WHAT THE TASK REQUIRES:
Retype every record exactly. Leave the pictures out.

Saved data entries
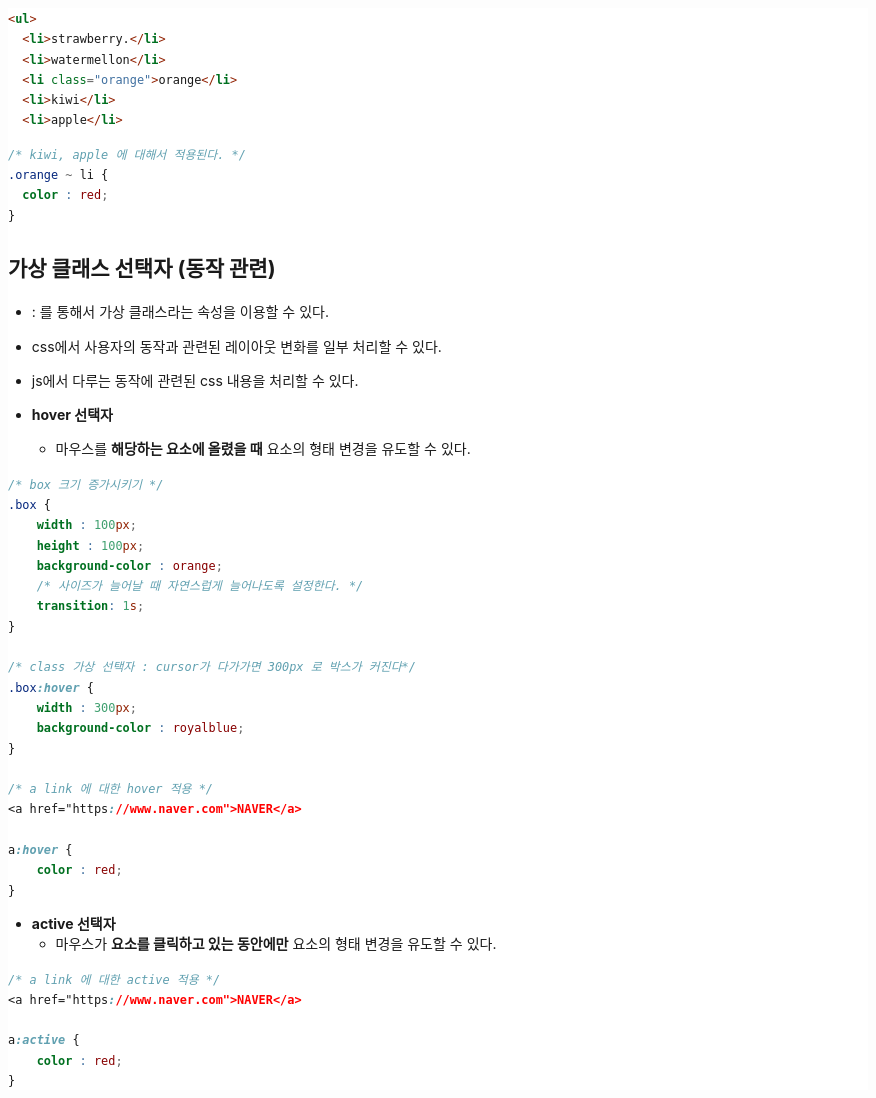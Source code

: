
 ```html
<ul>
  <li>strawberry.</li>
  <li>watermellon</li>
  <li class="orange">orange</li>
  <li>kiwi</li>
  <li>apple</li>
```

```css
/* kiwi, apple 에 대해서 적용된다. */
.orange ~ li {
  color : red;
}
```

## 가상 클래스 선택자 (동작 관련)

- : 를 통해서 가상 클래스라는 속성을 이용할 수 있다.

- css에서 사용자의 동작과 관련된 레이아웃 변화를 일부 처리할 수 있다.

- js에서 다루는 동작에 관련된 css 내용을 처리할 수 있다.

- **hover 선택자**
  - 마우스를 **해당하는 요소에 올렸을 때** 요소의 형태 변경을 유도할 수 있다.

```css
/* box 크기 증가시키기 */
.box {
    width : 100px;
    height : 100px;
    background-color : orange;
    /* 사이즈가 늘어날 때 자연스럽게 늘어나도록 설정한다. */
    transition: 1s;
}

/* class 가상 선택자 : cursor가 다가가면 300px 로 박스가 커진다*/
.box:hover {
    width : 300px;
    background-color : royalblue;
}

/* a link 에 대한 hover 적용 */
<a href="https://www.naver.com">NAVER</a>

a:hover {
    color : red;
}
```

- **active 선택자**
  - 마우스가 **요소를 클릭하고 있는 동안에만** 요소의 형태 변경을 유도할 수 있다.

```css
/* a link 에 대한 active 적용 */
<a href="https://www.naver.com">NAVER</a>

a:active {
    color : red;
}
```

WRITTEN RESPONSE:
Source code

:
 ```html
<ul>
  <li>strawberry.</li>
  <li>watermellon</li>
  <li class="orange">orange</li>
  <li>kiwi</li>
  <li>apple</li>
```

```css
/* kiwi, apple 에 대해서 적용된다. */
.orange ~ li {
  color : red;
}
```

## 가상 클래스 선택자 (동작 관련)

- : 를 통해서 가상 클래스라는 속성을 이용할 수 있다.

- css에서 사용자의 동작과 관련된 레이아웃 변화를 일부 처리할 수 있다.

- js에서 다루는 동작에 관련된 css 내용을 처리할 수 있다.

- **hover 선택자**
  - 마우스를 **해당하는 요소에 올렸을 때** 요소의 형태 변경을 유도할 수 있다.

```css
/* box 크기 증가시키기 */
.box {
    width : 100px;
    height : 100px;
    background-color : orange;
    /* 사이즈가 늘어날 때 자연스럽게 늘어나도록 설정한다. */
    transition: 1s;
}

/* class 가상 선택자 : cursor가 다가가면 300px 로 박스가 커진다*/
.box:hover {
    width : 300px;
    background-color : royalblue;
}

/* a link 에 대한 hover 적용 */
<a href="https://www.naver.com">NAVER</a>

a:hover {
    color : red;
}
```

- **active 선택자**
  - 마우스가 **요소를 클릭하고 있는 동안에만** 요소의 형태 변경을 유도할 수 있다.

```css
/* a link 에 대한 active 적용 */
<a href="https://www.naver.com">NAVER</a>

a:active {
    color : red;
}
```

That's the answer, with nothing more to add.